Touristische Wirkung: Auf den Spuren der Drehorte

Die Popularität von Filmen und Serien hat in den vergangenen Jahren zu einem spürbaren Anstieg des sogenannten Filmtourismus in Schleswig-Holstein geführt. Immer mehr Menschen reisen gezielt an Orte, die sie aus ihren Lieblingsproduktionen kennen, um die filmische Atmosphäre selbst zu erleben. Diese Art des Tourismus ist nicht nur Ausdruck emotionaler Bindung an fiktionale Welten, sondern auch ein wachsender wirtschaftlicher Faktor in der Region.

Ein besonders anschauliches Beispiel ist das Gut Rothensande bei Malente, das durch die „Immenhof“-Filme bundesweite Bekanntheit erlangte. Nach Jahren des Verfalls wurde das Gut aufwendig saniert und 2021 als „Hotel Gut Immenhof“ neu eröffnet. Besucher können heute nicht nur in originalgetreu restaurierten Räumen übernachten, sondern auch thematische Führungen buchen, bei denen Hintergründe zur Filmgeschichte und zur Entstehung der Kultreihe vermittelt werden. Damit wurde ein Ort filmischer Erinnerung erfolgreich in ein touristisches Gesamterlebnis überführt.

Auch in Kappeln an der Schlei, dem Hauptdrehort der ZDF-Serie „Der Landarzt“, ist der Einfluss des Fernsehens bis heute spürbar. Der sogenannte Lindauhof, in der Serie die Praxis von Dr. Teschner, wurde ebenfalls in ein Café umgewandelt. Besucher finden dort nicht nur Erinnerungen an die Produktion, sondern auch ein bewusst gepflegtes Flair, das an die Serienwelt anknüpft. Kappeln nutzt seine Rolle als Drehort aktiv im Stadtmarketing – so etwa durch Themenrouten oder Hinweisschilder an bekannten Drehplätzen.

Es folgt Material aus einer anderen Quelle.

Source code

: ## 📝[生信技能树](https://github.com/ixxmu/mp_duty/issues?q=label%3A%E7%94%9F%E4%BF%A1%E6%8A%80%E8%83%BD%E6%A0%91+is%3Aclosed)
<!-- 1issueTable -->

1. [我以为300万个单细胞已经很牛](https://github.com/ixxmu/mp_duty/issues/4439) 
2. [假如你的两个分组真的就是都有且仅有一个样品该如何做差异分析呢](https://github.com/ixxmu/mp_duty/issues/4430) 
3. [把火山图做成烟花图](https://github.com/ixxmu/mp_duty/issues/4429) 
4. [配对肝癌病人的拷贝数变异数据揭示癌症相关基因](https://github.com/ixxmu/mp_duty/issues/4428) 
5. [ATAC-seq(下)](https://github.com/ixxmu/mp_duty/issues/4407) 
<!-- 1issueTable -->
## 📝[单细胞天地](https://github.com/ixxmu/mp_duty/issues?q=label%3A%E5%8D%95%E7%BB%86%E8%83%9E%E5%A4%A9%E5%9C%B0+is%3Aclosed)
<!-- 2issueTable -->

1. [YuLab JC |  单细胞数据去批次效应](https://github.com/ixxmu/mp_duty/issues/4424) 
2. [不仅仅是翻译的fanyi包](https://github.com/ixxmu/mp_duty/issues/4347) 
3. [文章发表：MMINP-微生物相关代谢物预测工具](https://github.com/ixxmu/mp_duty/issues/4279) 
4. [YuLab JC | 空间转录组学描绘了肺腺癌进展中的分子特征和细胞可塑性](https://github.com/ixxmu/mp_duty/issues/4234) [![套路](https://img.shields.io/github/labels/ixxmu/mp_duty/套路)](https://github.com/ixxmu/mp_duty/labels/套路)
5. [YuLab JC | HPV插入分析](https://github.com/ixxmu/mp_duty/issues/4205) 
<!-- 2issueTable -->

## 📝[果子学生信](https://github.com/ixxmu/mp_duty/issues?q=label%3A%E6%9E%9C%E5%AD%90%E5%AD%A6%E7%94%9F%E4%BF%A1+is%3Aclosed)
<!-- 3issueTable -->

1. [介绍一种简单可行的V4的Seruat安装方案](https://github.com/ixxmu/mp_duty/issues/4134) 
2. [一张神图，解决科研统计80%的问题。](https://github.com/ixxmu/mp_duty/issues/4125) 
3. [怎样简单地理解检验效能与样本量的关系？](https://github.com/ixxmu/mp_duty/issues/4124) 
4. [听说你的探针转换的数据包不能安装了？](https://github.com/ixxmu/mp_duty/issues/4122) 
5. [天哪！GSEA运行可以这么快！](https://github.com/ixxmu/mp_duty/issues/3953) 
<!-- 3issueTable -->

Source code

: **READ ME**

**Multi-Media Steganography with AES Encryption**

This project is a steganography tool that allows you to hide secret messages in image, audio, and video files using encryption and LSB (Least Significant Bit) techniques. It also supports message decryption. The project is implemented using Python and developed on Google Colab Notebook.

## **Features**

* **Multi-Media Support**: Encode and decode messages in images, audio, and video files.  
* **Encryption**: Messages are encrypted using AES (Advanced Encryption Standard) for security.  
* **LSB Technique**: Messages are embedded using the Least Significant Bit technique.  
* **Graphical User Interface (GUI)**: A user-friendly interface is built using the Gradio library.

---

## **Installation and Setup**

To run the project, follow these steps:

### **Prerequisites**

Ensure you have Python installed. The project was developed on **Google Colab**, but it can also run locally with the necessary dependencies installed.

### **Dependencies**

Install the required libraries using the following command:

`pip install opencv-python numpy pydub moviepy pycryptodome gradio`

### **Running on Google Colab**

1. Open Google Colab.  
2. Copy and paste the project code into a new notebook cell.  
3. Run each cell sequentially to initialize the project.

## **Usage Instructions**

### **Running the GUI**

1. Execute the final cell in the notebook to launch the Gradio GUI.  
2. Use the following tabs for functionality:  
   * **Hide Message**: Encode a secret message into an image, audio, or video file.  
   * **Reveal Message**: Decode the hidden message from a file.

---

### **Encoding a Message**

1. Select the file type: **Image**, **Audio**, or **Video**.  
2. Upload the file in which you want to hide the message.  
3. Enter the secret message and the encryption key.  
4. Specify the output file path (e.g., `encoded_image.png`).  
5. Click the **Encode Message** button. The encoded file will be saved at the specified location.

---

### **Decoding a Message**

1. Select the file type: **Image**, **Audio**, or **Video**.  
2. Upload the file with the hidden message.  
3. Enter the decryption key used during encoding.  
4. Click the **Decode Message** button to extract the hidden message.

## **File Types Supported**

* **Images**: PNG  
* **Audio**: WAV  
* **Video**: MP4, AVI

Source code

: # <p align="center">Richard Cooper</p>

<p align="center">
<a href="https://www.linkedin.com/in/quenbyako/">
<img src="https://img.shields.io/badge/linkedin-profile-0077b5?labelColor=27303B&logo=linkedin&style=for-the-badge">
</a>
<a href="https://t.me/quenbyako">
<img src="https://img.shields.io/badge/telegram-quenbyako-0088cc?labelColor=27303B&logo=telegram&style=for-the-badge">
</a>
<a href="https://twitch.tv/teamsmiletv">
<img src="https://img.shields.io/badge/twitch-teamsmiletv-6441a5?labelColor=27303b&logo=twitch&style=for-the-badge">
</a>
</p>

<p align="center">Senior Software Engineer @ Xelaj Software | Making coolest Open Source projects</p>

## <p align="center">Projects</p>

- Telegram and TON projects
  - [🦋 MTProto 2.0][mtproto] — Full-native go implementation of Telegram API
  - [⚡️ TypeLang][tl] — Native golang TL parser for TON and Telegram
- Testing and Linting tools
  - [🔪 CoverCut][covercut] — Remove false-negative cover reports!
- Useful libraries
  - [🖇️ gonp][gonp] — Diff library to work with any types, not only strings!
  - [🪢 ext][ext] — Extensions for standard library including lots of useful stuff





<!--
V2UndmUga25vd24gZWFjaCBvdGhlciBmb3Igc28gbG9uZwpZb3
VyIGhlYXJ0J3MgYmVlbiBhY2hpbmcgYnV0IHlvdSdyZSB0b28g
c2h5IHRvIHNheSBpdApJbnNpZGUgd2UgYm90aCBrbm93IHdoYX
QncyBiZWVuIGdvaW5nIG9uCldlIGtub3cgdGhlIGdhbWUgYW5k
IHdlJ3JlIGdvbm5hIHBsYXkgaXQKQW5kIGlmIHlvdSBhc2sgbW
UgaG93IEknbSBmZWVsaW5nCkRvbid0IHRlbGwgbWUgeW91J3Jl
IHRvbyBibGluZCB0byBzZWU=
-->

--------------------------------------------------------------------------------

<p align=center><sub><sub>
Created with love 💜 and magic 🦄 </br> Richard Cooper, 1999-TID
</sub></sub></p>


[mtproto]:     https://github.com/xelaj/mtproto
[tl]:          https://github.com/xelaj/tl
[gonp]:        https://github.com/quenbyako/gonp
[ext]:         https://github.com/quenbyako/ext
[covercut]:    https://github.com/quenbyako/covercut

Ein weiteres Ziel für Fans ist das Schloss Wotersen bei Büchen, das als Hauptkulisse für die Serie „Die Guldenburgs“ diente. Heute ist das barocke Anwesen nicht nur ein beliebtes Ausflugsziel, sondern auch Ort für Kulturveranstaltungen und Konzerte. Der historische Hintergrund und die mediale Bekanntheit ergänzen sich dabei zu einem attraktiven touristischen Angebot.

Die Stadt Wismar wiederum profitiert bis heute von ihrer Rolle als Kulisse für den Stummfilmklassiker „Nosferatu“. Die Filmgeschichte wird dort aktiv gepflegt – etwa durch Führungen zu Originaldrehorten oder durch Veranstaltungen im Rahmen von Jubiläen. Die Stadt nutzt den Kultstatus des Films gezielt, um kulturinteressierte Touristen anzusprechen, und hebt dabei die Verbindung zwischen Stadtbild und filmischer Ästhetik hervor.

Auch für kleinere Orte und Regionen bietet der Filmtourismus Chancen. In Grönwohld, wo „Neues aus Büttenwarder“ gedreht wurde, hat sich der Gasthof „Unter den Linden“ zu einem regelrechten Pilgerort für Fans entwickelt. Obwohl die Serie seit 2021 nicht mehr fortgeführt wird, bleibt das Interesse an den Drehorten ungebrochen – ein Zeichen dafür, wie nachhaltig sich Medieninhalte auf die Wahrnehmung von Orten auswirken können.